Department of Medical Oncology, Centre Eugène Marquis, Rennes, France.

Department of Medical Oncology, Centre Eugène Marquis, Rennes, France.

出版信息

Eur J Cancer. 2021 Sep;154:175-189. doi: 10.1016/j.ejca.2021.06.026. Epub 2021 Jul 16.

DOI:10.1016/j.ejca.2021.06.026
PMID:34280871
Abstract

The introduction of trastuzumab and other subsequent human epidermal growth factor receptor 2 (HER2)-targeted therapies dramatically shifted the treatment landscape of HER2+ breast cancer, changing the natural history of the disease. There is no standard-of-care for patients with HER2+ metastatic breast cancer (MBC) in third and later lines of treatment; however, continued use of anti-HER2 therapies is recommended. Small-molecule tyrosine kinase inhibitors (TKIs) that target HER2 and other HER family receptors play a central role in this setting.
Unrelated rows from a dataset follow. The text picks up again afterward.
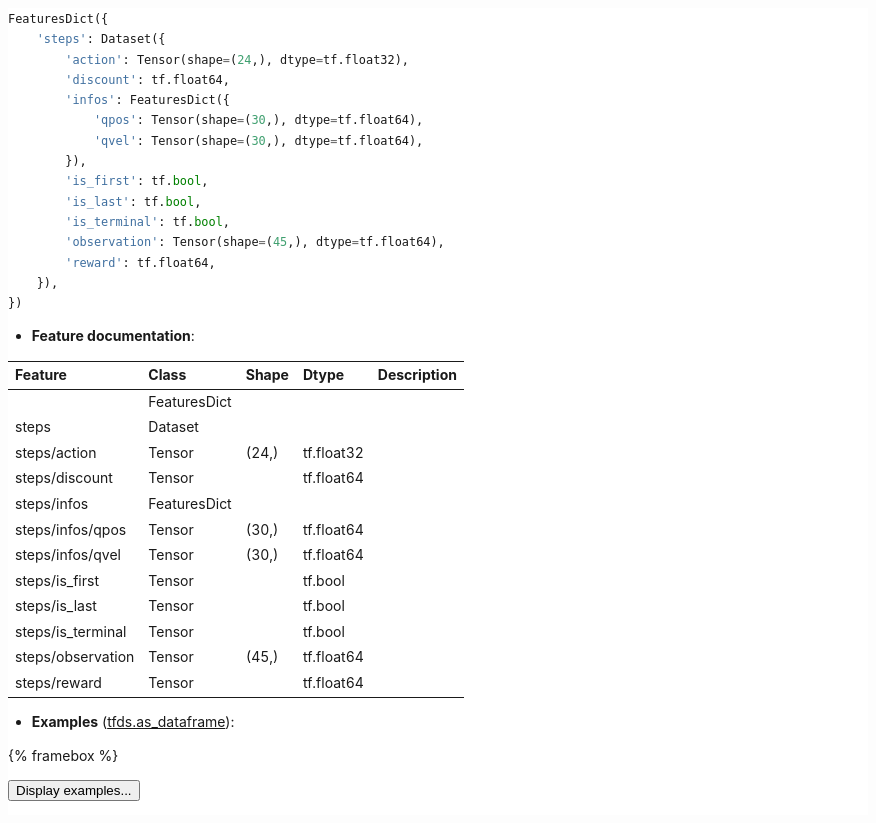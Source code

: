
 ```python
FeaturesDict({
    'steps': Dataset({
        'action': Tensor(shape=(24,), dtype=tf.float32),
        'discount': tf.float64,
        'infos': FeaturesDict({
            'qpos': Tensor(shape=(30,), dtype=tf.float64),
            'qvel': Tensor(shape=(30,), dtype=tf.float64),
        }),
        'is_first': tf.bool,
        'is_last': tf.bool,
        'is_terminal': tf.bool,
        'observation': Tensor(shape=(45,), dtype=tf.float64),
        'reward': tf.float64,
    }),
})
```

*   **Feature documentation**:

Feature           | Class        | Shape | Dtype      | Description
:---------------- | :----------- | :---- | :--------- | :----------
                  | FeaturesDict |       |            |
steps             | Dataset      |       |            |
steps/action      | Tensor       | (24,) | tf.float32 |
steps/discount    | Tensor       |       | tf.float64 |
steps/infos       | FeaturesDict |       |            |
steps/infos/qpos  | Tensor       | (30,) | tf.float64 |
steps/infos/qvel  | Tensor       | (30,) | tf.float64 |
steps/is_first    | Tensor       |       | tf.bool    |
steps/is_last     | Tensor       |       | tf.bool    |
steps/is_terminal | Tensor       |       | tf.bool    |
steps/observation | Tensor       | (45,) | tf.float64 |
steps/reward      | Tensor       |       | tf.float64 |

*   **Examples**
    ([tfds.as_dataframe](https://www.tensorflow.org/datasets/api_docs/python/tfds/as_dataframe)):



{% framebox %}

<button id="displaydataframe">Display examples...</button>
<div id="dataframecontent" style="overflow-x:auto"></div>
<script>
const url = "https://storage.googleapis.com/tfds-data/visualization/dataframe/d4rl_adroit_pen-v0-cloned-1.1.0.html";
const dataButton = document.getElementById('displaydataframe');
dataButton.addEventListener('click', async () => {
  // Disable the button after clicking (dataframe loaded only once).
  dataButton.disabled = true;

  const contentPane = document.getElementById('dataframecontent');
  try {
    const response = await fetch(url);
    // Error response codes don't throw an error, so force an error to show
    // the error message.
    if (!response.ok) throw Error(response.statusText);
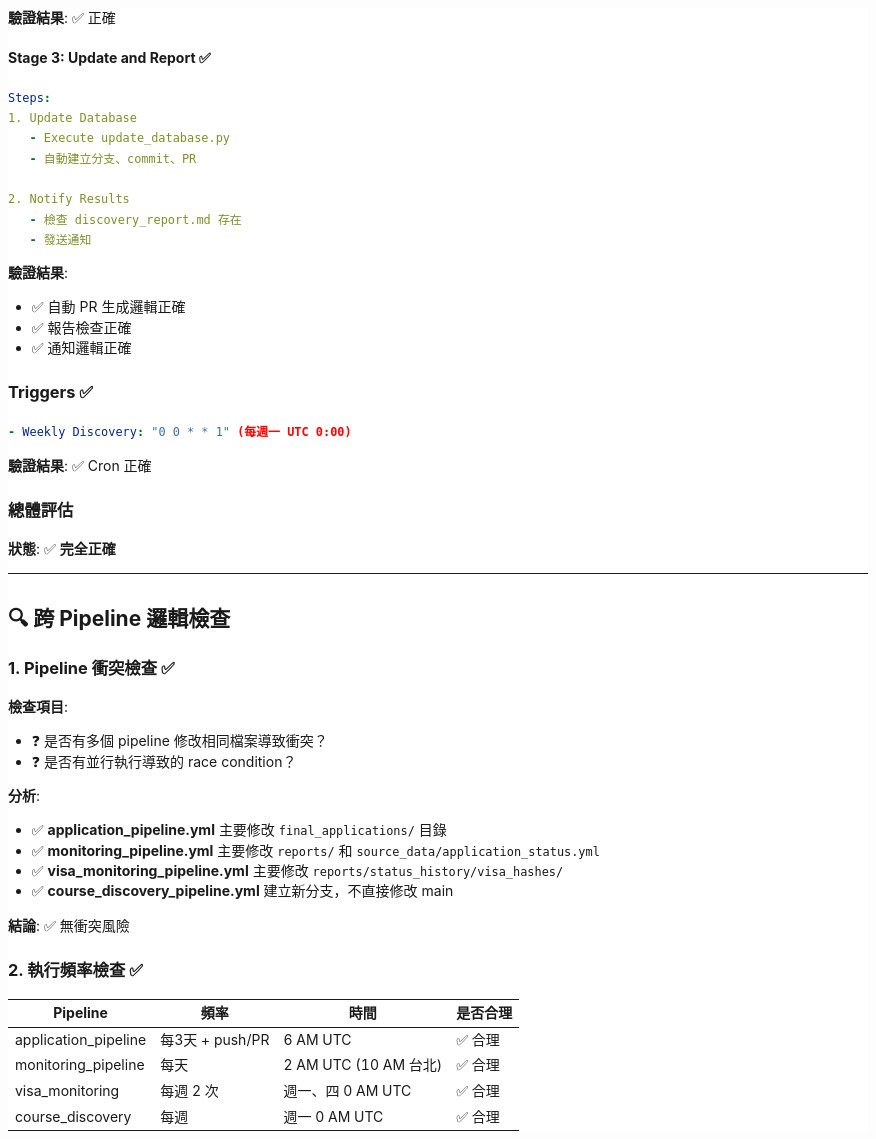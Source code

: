 **驗證結果**: ✅ 正確

#### Stage 3: Update and Report ✅
```yaml
Steps:
1. Update Database
   - Execute update_database.py
   - 自動建立分支、commit、PR
   
2. Notify Results
   - 檢查 discovery_report.md 存在
   - 發送通知
```

**驗證結果**:
- ✅ 自動 PR 生成邏輯正確
- ✅ 報告檢查正確
- ✅ 通知邏輯正確

### Triggers ✅
```yaml
- Weekly Discovery: "0 0 * * 1" (每週一 UTC 0:00)
```

**驗證結果**: ✅ Cron 正確

### 總體評估
**狀態**: ✅ **完全正確**

---

## 🔍 跨 Pipeline 邏輯檢查

### 1. Pipeline 衝突檢查 ✅

**檢查項目**:
- ❓ 是否有多個 pipeline 修改相同檔案導致衝突？
- ❓ 是否有並行執行導致的 race condition？

**分析**:
- ✅ **application_pipeline.yml** 主要修改 `final_applications/` 目錄
- ✅ **monitoring_pipeline.yml** 主要修改 `reports/` 和 `source_data/application_status.yml`
- ✅ **visa_monitoring_pipeline.yml** 主要修改 `reports/status_history/visa_hashes/`
- ✅ **course_discovery_pipeline.yml** 建立新分支，不直接修改 main

**結論**: ✅ 無衝突風險

### 2. 執行頻率檢查 ✅

| Pipeline | 頻率 | 時間 | 是否合理 |
|----------|------|------|---------|
| application_pipeline | 每3天 + push/PR | 6 AM UTC | ✅ 合理 |
| monitoring_pipeline | 每天 | 2 AM UTC (10 AM 台北) | ✅ 合理 |
| visa_monitoring | 每週 2 次 | 週一、四 0 AM UTC | ✅ 合理 |
| course_discovery | 每週 | 週一 0 AM UTC | ✅ 合理 |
TKIs have demonstrated various degrees of efficacy against central nervous system (CNS) metastases, which are a major clinical challenge for patients with HER2+ MBC. The TKIs lapatinib, neratinib, and tucatinib have received regulatory approval for the treatment of HER2+ MBC, while pyrotinib and afatinib have been evaluated in this setting. These TKIs vary by molecular weight, HER protein specificity and reversibility of binding and in turn have unique safety profiles. Toxicities reported in clinical trials of TKIs in HER2+ MBC that may require specific management strategies include diarrhoea, palmar-plantar erythrodysesthesia syndrome and rash. Here, we review the efficacy data, including CNS activity, and the safety profiles of the TKIs, and we provide guidance on adverse event management. Finally, we discuss how to incorporate the TKIs into the HER2+ MBC treatment algorithm.

摘要

曲妥珠单抗及其他后续的人表皮生长因子受体2(HER2)靶向疗法的引入极大地改变了HER2阳性乳腺癌的治疗格局,改变了该疾病的自然病程。对于HER2阳性转移性乳腺癌(MBC)患者的三线及后续治疗,尚无标准治疗方案;然而,建议继续使用抗HER2疗法。靶向HER2及其他HER家族受体的小分子酪氨酸激酶抑制剂(TKIs)在这种情况下发挥着核心作用。TKIs已显示出对中枢神经系统(CNS)转移瘤具有不同程度的疗效,而CNS转移瘤是HER2阳性MBC患者面临的一项重大临床挑战。拉帕替尼、奈拉替尼和图卡替尼已获得监管批准用于治疗HER2阳性MBC,而吡咯替尼和阿法替尼也已在此情况下进行了评估。这些TKIs在分子量、HER蛋白特异性和结合可逆性方面存在差异,进而具有独特的安全性特征。在HER2阳性MBC患者的TKIs临床试验中报告的可能需要特定管理策略的毒性包括腹泻、手足红斑感觉异常综合征和皮疹。在此,我们回顾了疗效数据,包括CNS活性,以及TKIs的安全性特征,并提供了不良事件管理的指导。最后,我们讨论了如何将TKIs纳入HER2阳性MBC的治疗方案中。